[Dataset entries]
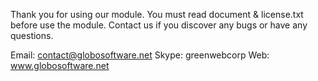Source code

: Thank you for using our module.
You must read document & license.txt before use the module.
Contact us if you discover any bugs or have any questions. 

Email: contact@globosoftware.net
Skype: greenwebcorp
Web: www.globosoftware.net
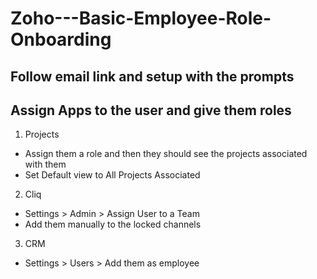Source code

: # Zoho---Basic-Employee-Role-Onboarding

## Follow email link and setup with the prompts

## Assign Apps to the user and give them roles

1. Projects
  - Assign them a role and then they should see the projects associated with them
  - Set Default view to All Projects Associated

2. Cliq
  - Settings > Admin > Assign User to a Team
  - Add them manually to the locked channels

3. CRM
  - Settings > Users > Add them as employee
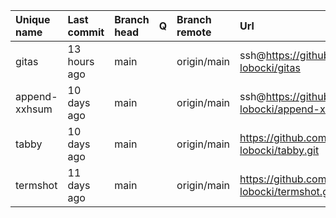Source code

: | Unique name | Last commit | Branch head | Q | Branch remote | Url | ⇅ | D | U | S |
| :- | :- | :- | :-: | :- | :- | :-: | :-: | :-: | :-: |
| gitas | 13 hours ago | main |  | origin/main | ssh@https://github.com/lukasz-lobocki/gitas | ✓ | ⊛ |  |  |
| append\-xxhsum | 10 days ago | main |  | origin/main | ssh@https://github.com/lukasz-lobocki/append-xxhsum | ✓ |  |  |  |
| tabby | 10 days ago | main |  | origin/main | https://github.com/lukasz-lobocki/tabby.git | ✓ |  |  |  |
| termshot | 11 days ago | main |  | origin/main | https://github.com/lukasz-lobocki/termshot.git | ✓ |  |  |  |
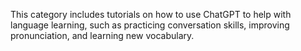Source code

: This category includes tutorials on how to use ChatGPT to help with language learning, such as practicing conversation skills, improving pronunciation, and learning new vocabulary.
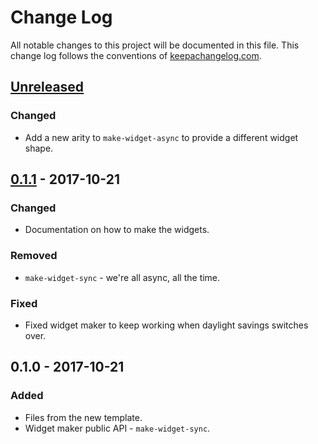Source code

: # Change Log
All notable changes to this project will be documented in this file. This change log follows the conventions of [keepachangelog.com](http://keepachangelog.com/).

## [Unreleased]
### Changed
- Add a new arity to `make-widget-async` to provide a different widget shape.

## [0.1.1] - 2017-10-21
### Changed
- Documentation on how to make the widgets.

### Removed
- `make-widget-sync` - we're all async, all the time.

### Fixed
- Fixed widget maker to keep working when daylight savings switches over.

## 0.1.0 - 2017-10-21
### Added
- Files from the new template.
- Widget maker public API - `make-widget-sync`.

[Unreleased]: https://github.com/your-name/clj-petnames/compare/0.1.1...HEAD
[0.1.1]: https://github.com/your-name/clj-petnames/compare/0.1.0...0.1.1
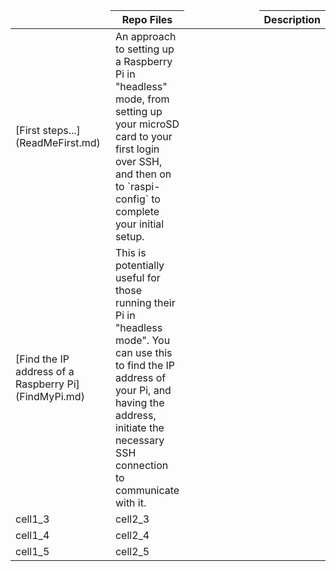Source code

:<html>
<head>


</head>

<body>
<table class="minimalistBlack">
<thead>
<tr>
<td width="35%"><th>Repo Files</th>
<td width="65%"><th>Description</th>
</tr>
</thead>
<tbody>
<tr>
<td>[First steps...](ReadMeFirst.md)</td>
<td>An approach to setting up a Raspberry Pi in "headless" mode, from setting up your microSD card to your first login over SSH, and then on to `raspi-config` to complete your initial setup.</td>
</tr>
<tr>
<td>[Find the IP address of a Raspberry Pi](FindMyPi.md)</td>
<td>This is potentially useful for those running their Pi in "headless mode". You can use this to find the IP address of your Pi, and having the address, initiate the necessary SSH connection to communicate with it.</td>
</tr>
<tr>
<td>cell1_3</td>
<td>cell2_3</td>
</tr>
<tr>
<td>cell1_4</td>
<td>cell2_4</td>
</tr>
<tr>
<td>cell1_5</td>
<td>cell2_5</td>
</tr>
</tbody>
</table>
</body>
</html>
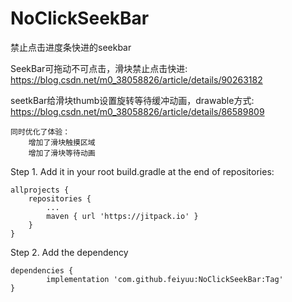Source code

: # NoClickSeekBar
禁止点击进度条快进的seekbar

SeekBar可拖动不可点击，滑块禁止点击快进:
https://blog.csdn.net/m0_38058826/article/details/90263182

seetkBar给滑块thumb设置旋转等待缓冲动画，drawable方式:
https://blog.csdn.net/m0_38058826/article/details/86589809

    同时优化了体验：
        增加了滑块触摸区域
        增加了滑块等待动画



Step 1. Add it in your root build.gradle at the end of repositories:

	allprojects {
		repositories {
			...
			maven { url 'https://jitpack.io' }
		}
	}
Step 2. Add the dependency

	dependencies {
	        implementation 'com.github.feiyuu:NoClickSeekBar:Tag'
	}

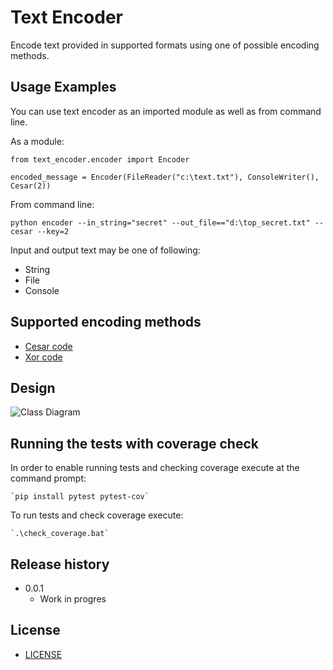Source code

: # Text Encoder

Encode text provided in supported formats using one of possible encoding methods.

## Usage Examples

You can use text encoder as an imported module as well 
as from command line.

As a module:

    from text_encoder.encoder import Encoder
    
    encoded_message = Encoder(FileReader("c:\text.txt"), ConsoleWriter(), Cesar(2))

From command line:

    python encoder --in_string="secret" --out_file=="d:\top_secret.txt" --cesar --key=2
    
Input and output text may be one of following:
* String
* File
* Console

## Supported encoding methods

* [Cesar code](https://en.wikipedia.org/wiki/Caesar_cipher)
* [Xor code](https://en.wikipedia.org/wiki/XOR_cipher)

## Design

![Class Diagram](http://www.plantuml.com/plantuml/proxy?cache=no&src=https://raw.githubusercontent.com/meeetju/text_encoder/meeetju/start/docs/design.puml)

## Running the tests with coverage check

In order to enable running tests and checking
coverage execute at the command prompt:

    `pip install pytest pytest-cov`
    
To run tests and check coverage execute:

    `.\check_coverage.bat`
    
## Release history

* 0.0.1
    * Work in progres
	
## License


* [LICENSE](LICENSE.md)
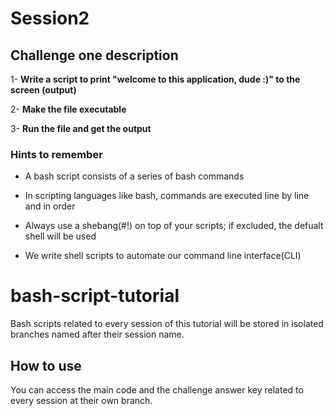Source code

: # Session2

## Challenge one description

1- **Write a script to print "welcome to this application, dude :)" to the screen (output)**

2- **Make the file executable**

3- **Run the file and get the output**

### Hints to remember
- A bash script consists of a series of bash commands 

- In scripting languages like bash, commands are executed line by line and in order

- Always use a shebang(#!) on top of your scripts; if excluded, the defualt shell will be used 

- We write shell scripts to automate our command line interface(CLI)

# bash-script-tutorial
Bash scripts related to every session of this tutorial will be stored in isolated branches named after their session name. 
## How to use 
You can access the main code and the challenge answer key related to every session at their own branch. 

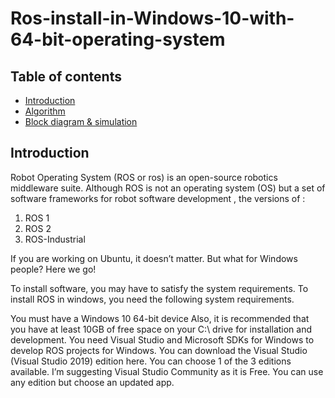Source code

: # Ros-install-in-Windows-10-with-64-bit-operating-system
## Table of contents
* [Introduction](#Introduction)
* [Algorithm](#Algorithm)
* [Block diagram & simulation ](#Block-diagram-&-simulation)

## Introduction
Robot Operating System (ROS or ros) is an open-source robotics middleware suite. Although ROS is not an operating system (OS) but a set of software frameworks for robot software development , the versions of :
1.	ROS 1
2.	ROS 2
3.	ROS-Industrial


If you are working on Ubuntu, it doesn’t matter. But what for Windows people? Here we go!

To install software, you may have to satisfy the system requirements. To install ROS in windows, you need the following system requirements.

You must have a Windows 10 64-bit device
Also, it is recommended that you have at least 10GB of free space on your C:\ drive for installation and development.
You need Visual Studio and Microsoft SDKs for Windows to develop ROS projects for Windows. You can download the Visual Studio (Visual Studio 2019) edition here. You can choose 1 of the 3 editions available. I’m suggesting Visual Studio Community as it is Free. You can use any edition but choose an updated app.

What this task involves
How many lines in the records above contain the word "your"? Answer with the number alone.

Answer space
7